*Problem requirements:* All of the lines below need to be copied exactly, apart from the pictures.

Start of Material to process

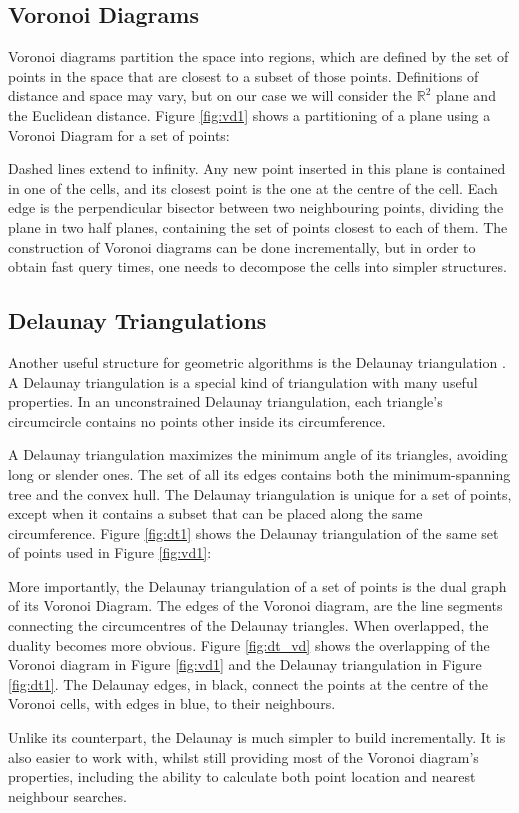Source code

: \subsection{Voronoi Diagrams}
Voronoi diagrams \cite{tricard2} partition the space into regions, which are defined by the set of points in the space that are closest to a subset of those points. Definitions of distance and space may vary, but on our case we will consider the $\mathbb{R}^2$ plane and the Euclidean distance.
Figure \ref{fig:vd1} shows a partitioning of a plane using a Voronoi Diagram for a set of points:

\noindent
Dashed lines extend to infinity. Any new point inserted in this plane is contained in one of the cells, and its closest point is the one at the centre of the cell.
Each edge is the perpendicular bisector between two neighbouring points, dividing the plane in two half planes, containing the set of points closest to each of them.
The construction of Voronoi diagrams can be done incrementally, but in order to obtain fast query times, one needs to decompose the cells into simpler structures. 
\subsection{Delaunay Triangulations}
Another useful structure for geometric algorithms is the Delaunay triangulation \cite{tricard2}.
A Delaunay triangulation \cite{delbible} is a special kind of triangulation with many useful properties. 
In an unconstrained Delaunay triangulation, each triangle's circumcircle contains no points other inside its circumference.

A Delaunay triangulation maximizes the minimum angle of its triangles, avoiding long or slender ones.
The set of all its edges contains both the minimum-spanning tree and the convex hull.
The Delaunay triangulation is unique for a set of points, except when it contains a subset that can be placed along the same circumference. Figure \ref{fig:dt1} shows the Delaunay triangulation of the same set of points used in Figure \ref{fig:vd1}:

\noindent
More importantly, the Delaunay triangulation of a set of points is the dual graph of its Voronoi Diagram. The edges of the Voronoi diagram, are the line segments connecting the circumcentres of the Delaunay triangles. When overlapped, the duality becomes more obvious. Figure \ref{fig:dt_vd} shows the overlapping of the Voronoi diagram in Figure \ref{fig:vd1} and the Delaunay  triangulation in Figure \ref{fig:dt1}. The Delaunay edges, in black, connect the points at the centre of the Voronoi cells, with edges in blue, to their neighbours.

\noindent
Unlike its counterpart, the Delaunay is much simpler to build incrementally. It is also easier to work with, whilst still providing most of the Voronoi diagram's properties, including the ability to calculate both point location and nearest neighbour searches.
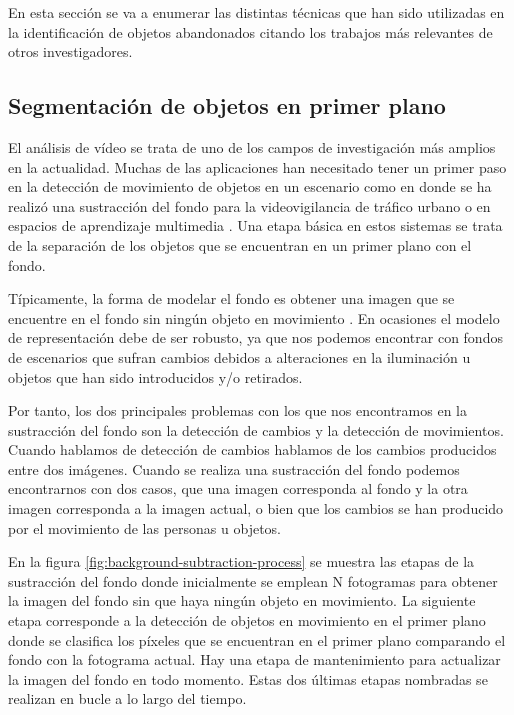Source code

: En esta sección se va a enumerar las distintas técnicas que han sido utilizadas en la identificación de objetos abandonados citando los trabajos más relevantes de otros investigadores.

\subsection{Segmentación de objetos en primer plano}
\label{subsec:tecnicas-segmentacion-obj-primer-plano}

El análisis de vídeo se trata de uno de los campos de investigación más amplios en la actualidad. Muchas de las aplicaciones han necesitado tener un primer paso en la detección de movimiento de objetos en un escenario como en \cite{cheung2005robust} donde se ha realizó una sustracción del fondo para la videovigilancia de tráfico urbano o en espacios de aprendizaje multimedia \cite{4381122}. Una etapa básica en estos sistemas se trata de la separación de los objetos que se encuentran en un primer plano con el fondo.

Típicamente, la forma de modelar el fondo es obtener una imagen que se encuentre en el fondo sin ningún objeto en movimiento \cite{BOUWMANS201431}. En ocasiones el modelo de representación debe de ser robusto, ya que nos podemos encontrar con fondos de escenarios que sufran cambios debidos a alteraciones en la iluminación u objetos que han sido introducidos y/o retirados.

Por tanto, los dos principales problemas con los que nos encontramos en la sustracción del fondo son la detección de cambios y la detección de movimientos. Cuando hablamos de detección de cambios hablamos de los cambios producidos entre dos imágenes. Cuando se realiza una sustracción del fondo podemos encontrarnos con dos casos, que una imagen corresponda al fondo y la otra imagen corresponda a la imagen actual, o bien que los cambios se han producido por el movimiento de las personas u objetos.

En la figura \ref{fig:background-subtraction-process} se muestra las etapas de la sustracción del fondo donde inicialmente se emplean N fotogramas para obtener la imagen del fondo sin que haya ningún objeto en movimiento. La siguiente etapa corresponde a la detección de objetos en movimiento en el primer plano donde se clasifica los píxeles que se encuentran en el primer plano comparando el fondo con la fotograma actual. Hay una etapa de mantenimiento para actualizar la imagen del fondo en todo momento. Estas dos últimas etapas nombradas se realizan en bucle a lo largo del tiempo.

End of Material to process

*Completed exercise:*
Source code

: \subsection{Voronoi Diagrams}
Voronoi diagrams \cite{tricard2} partition the space into regions, which are defined by the set of points in the space that are closest to a subset of those points. Definitions of distance and space may vary, but on our case we will consider the $\mathbb{R}^2$ plane and the Euclidean distance.
Figure \ref{fig:vd1} shows a partitioning of a plane using a Voronoi Diagram for a set of points:

\noindent
Dashed lines extend to infinity. Any new point inserted in this plane is contained in one of the cells, and its closest point is the one at the centre of the cell.
Each edge is the perpendicular bisector between two neighbouring points, dividing the plane in two half planes, containing the set of points closest to each of them.
The construction of Voronoi diagrams can be done incrementally, but in order to obtain fast query times, one needs to decompose the cells into simpler structures. 
\subsection{Delaunay Triangulations}
Another useful structure for geometric algorithms is the Delaunay triangulation \cite{tricard2}.
A Delaunay triangulation \cite{delbible} is a special kind of triangulation with many useful properties. 
In an unconstrained Delaunay triangulation, each triangle's circumcircle contains no points other inside its circumference.

A Delaunay triangulation maximizes the minimum angle of its triangles, avoiding long or slender ones.
The set of all its edges contains both the minimum-spanning tree and the convex hull.
The Delaunay triangulation is unique for a set of points, except when it contains a subset that can be placed along the same circumference. Figure \ref{fig:dt1} shows the Delaunay triangulation of the same set of points used in Figure \ref{fig:vd1}:

\noindent
More importantly, the Delaunay triangulation of a set of points is the dual graph of its Voronoi Diagram. The edges of the Voronoi diagram, are the line segments connecting the circumcentres of the Delaunay triangles. When overlapped, the duality becomes more obvious. Figure \ref{fig:dt_vd} shows the overlapping of the Voronoi diagram in Figure \ref{fig:vd1} and the Delaunay  triangulation in Figure \ref{fig:dt1}. The Delaunay edges, in black, connect the points at the centre of the Voronoi cells, with edges in blue, to their neighbours.

\noindent
Unlike its counterpart, the Delaunay is much simpler to build incrementally. It is also easier to work with, whilst still providing most of the Voronoi diagram's properties, including the ability to calculate both point location and nearest neighbour searches.
Source code

: En esta sección se va a enumerar las distintas técnicas que han sido utilizadas en la identificación de objetos abandonados citando los trabajos más relevantes de otros investigadores.

\subsection{Segmentación de objetos en primer plano}
\label{subsec:tecnicas-segmentacion-obj-primer-plano}

El análisis de vídeo se trata de uno de los campos de investigación más amplios en la actualidad. Muchas de las aplicaciones han necesitado tener un primer paso en la detección de movimiento de objetos en un escenario como en \cite{cheung2005robust} donde se ha realizó una sustracción del fondo para la videovigilancia de tráfico urbano o en espacios de aprendizaje multimedia \cite{4381122}. Una etapa básica en estos sistemas se trata de la separación de los objetos que se encuentran en un primer plano con el fondo.

Típicamente, la forma de modelar el fondo es obtener una imagen que se encuentre en el fondo sin ningún objeto en movimiento \cite{BOUWMANS201431}. En ocasiones el modelo de representación debe de ser robusto, ya que nos podemos encontrar con fondos de escenarios que sufran cambios debidos a alteraciones en la iluminación u objetos que han sido introducidos y/o retirados.

Por tanto, los dos principales problemas con los que nos encontramos en la sustracción del fondo son la detección de cambios y la detección de movimientos. Cuando hablamos de detección de cambios hablamos de los cambios producidos entre dos imágenes. Cuando se realiza una sustracción del fondo podemos encontrarnos con dos casos, que una imagen corresponda al fondo y la otra imagen corresponda a la imagen actual, o bien que los cambios se han producido por el movimiento de las personas u objetos.

En la figura \ref{fig:background-subtraction-process} se muestra las etapas de la sustracción del fondo donde inicialmente se emplean N fotogramas para obtener la imagen del fondo sin que haya ningún objeto en movimiento. La siguiente etapa corresponde a la detección de objetos en movimiento en el primer plano donde se clasifica los píxeles que se encuentran en el primer plano comparando el fondo con la fotograma actual. Hay una etapa de mantenimiento para actualizar la imagen del fondo en todo momento. Estas dos últimas etapas nombradas se realizan en bucle a lo largo del tiempo.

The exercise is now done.